Muitos pequenos povoados com centenas de motos cruzando as estradas da
região. Inúmeros sinais de continuidade do atraso histórico, mas iguais
evidências, ainda embrionárias, de algum dinamismo social.
Em sua casa de barro, conversei com um jovem agricultor. Recém-casado e com
um filho de 6 meses, ele cultiva uma pequena roça com mandioca, praticando a
"agricultura no toco", que significa o desmate de uma área de mata original
e o plantio após a queimada dos remanescentes florestais. Só vende a farinha
se precisar de dinheiro, pois recebe uma bolsa do programa Mais Educação. E
o que faz? "Sou professor de agroecologia", diz com certo orgulho.
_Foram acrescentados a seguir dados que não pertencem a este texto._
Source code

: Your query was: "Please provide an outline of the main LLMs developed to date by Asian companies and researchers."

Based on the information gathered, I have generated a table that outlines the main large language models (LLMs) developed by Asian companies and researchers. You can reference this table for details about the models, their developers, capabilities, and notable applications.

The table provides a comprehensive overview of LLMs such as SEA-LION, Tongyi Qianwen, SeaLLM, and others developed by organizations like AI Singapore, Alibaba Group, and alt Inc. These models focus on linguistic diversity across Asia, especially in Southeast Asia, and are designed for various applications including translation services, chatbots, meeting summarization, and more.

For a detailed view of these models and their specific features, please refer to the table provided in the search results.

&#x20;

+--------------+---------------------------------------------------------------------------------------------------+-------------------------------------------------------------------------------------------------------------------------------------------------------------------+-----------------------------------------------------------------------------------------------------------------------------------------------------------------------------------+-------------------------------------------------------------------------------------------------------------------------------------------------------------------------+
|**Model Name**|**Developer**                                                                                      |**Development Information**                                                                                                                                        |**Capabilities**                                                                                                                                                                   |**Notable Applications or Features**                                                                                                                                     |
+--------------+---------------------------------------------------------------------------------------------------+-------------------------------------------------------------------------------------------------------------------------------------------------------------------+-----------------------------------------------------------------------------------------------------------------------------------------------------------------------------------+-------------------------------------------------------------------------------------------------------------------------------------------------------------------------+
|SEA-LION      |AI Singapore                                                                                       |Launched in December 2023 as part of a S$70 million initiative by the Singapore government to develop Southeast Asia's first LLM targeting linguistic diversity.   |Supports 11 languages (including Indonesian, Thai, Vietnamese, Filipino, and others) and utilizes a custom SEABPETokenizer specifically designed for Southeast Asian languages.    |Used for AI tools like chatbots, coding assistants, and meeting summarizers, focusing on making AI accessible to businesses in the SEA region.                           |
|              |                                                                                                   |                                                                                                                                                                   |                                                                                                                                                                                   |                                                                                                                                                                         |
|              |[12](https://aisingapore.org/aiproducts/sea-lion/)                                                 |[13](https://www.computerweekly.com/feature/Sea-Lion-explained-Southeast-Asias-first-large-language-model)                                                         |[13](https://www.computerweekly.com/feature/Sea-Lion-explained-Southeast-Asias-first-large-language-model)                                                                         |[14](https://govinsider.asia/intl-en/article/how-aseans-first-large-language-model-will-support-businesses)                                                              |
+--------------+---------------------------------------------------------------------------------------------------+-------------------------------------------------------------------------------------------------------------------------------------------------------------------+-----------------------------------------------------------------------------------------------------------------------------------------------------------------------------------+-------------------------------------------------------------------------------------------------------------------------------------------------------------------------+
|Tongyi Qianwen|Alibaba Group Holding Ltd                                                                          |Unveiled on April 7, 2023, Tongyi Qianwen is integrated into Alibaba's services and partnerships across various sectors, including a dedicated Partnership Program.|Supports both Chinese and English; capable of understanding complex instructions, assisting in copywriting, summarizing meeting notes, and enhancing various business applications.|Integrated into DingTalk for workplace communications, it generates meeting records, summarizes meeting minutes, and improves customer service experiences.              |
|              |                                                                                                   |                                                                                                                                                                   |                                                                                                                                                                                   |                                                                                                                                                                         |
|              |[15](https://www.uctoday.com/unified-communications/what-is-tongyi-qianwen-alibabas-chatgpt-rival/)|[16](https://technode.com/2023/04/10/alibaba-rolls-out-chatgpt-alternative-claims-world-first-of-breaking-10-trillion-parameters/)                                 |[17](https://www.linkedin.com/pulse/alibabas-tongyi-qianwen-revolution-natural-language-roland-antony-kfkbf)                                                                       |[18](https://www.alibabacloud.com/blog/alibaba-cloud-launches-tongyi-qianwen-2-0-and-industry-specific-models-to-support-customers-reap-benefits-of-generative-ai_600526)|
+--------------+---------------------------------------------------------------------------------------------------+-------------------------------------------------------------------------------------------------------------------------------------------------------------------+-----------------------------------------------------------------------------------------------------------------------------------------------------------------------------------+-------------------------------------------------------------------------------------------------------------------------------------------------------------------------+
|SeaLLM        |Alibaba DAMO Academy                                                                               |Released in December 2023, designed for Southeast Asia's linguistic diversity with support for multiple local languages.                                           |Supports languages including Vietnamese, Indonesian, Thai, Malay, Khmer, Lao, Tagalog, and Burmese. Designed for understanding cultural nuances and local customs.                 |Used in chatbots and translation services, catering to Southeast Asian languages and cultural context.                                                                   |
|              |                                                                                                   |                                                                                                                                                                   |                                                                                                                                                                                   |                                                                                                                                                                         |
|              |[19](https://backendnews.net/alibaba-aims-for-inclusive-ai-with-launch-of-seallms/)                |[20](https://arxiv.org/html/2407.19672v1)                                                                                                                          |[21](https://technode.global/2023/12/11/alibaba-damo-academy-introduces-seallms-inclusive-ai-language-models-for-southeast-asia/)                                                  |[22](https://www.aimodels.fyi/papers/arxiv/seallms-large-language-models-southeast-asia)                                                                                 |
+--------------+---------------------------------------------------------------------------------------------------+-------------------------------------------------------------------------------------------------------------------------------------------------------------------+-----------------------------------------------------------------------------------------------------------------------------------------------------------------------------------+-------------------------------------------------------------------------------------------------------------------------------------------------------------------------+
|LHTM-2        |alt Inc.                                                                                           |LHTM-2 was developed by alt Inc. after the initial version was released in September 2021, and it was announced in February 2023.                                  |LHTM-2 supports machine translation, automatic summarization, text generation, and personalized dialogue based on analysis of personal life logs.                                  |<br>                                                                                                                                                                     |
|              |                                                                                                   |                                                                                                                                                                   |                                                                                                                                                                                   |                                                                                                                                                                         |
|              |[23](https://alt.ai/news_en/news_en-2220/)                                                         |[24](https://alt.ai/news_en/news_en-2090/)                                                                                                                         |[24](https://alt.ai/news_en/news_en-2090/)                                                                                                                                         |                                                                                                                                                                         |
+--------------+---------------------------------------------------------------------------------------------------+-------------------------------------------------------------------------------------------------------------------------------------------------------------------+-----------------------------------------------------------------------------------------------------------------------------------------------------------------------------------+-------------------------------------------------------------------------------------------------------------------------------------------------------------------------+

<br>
Ele
explica que se trata de ensinar a preparação de "canteiros sustentáveis,
plantar horta sem venenos", adiantando, contudo, que não foi treinado e, por
isso, não sabe "ainda o que é agroecologia". Trabalha um dia por semana na
escola da comunidade e recebe R$ 600 mensais.
Em outra comunidade rural, o líder que organizou o levantamento dos
interessados locais no programa Minha Casa, Minha Vida afirma que serão
oferecidos empréstimos de R$ 35 mil, mas cada família pagará apenas R$ 1
mil, divididos em quatro anos, indicando um subsídio de 97% nas futuras
moradias. A dele é uma modesta casa de chão batido e seus olhos brilham ante
a perspectiva de mudança. Fazia pouco tempo que esse agricultor assistira a
uma conferência em Belém, destinada a representantes comunitários do
programa, durante a qual foi escolhido para participar da conferência
nacional, em Brasília. Não conhece nada além do Pará e a chance da viagem
também alegra o líder da comunidade.
Já em Salvador, uma candidata a empregada doméstica foi entrevistada na casa
da senhora contratante. Acertados o salário e os horários de trabalho, ela
impôs uma inesperada exigência: não queria ter a Carteira de Trabalho
assinada. Diante da surpresa, explicou que se for assim perderá o
"auxílio-pesca" que recebe há quase dez anos. "Mas você é pescadora?" Ela
riu e disse que nunca fez isso, mas em seu município de origem todos recebem
o benefício federal, mesmo não sendo pescadores. Mora com o marido na
capital, mas mantém o endereço anterior para continuar beneficiária.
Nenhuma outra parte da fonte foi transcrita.